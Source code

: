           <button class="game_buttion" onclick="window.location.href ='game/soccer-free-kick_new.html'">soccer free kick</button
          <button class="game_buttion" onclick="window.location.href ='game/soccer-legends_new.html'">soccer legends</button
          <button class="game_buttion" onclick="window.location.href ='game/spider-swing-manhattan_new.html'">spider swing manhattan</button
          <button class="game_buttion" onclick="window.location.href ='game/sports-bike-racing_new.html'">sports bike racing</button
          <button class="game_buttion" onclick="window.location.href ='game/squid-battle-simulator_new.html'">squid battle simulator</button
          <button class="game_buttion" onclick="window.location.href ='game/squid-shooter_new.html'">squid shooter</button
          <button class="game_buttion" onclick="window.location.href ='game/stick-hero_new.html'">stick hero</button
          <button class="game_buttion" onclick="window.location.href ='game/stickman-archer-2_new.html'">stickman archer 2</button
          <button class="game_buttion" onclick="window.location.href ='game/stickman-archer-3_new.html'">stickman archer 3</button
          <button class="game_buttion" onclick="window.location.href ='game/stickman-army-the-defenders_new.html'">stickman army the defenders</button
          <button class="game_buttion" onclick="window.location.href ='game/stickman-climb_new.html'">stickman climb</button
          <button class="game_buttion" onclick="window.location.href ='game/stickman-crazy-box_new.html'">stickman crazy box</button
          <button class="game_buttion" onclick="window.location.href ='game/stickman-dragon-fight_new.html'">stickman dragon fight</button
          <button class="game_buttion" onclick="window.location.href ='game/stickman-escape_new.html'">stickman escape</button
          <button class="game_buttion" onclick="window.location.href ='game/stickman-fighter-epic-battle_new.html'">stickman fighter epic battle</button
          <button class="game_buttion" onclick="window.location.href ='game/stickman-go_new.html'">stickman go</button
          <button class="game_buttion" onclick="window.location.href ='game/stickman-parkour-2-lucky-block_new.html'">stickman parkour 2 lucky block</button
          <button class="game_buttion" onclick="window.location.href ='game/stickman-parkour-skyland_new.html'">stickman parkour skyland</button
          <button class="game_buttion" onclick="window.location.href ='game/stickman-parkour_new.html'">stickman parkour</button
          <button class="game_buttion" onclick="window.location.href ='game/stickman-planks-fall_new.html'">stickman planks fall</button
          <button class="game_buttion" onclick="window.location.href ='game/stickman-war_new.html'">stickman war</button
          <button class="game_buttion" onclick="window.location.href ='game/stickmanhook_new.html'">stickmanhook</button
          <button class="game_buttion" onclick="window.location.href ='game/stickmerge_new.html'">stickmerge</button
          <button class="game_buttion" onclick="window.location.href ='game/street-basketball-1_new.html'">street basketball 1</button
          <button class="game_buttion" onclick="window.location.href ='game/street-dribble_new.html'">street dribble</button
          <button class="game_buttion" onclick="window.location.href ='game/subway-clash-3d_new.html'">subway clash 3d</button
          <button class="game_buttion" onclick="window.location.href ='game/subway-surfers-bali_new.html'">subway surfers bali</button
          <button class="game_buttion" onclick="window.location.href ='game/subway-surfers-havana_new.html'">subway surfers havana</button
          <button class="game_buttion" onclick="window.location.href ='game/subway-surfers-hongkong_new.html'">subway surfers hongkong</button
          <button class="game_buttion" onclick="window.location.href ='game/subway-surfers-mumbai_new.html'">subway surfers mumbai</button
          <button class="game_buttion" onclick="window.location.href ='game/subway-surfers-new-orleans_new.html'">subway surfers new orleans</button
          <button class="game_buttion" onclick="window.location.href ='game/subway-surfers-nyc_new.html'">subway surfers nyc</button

▸ Problem to solve:
Take every line from the data that contains the word "soccer".

▸ Solution to this problem:
:           <button class="game_buttion" onclick="window.location.href ='game/soccer-free-kick_new.html'">soccer free kick</button
          <button class="game_buttion" onclick="window.location.href ='game/soccer-legends_new.html'">soccer legends</button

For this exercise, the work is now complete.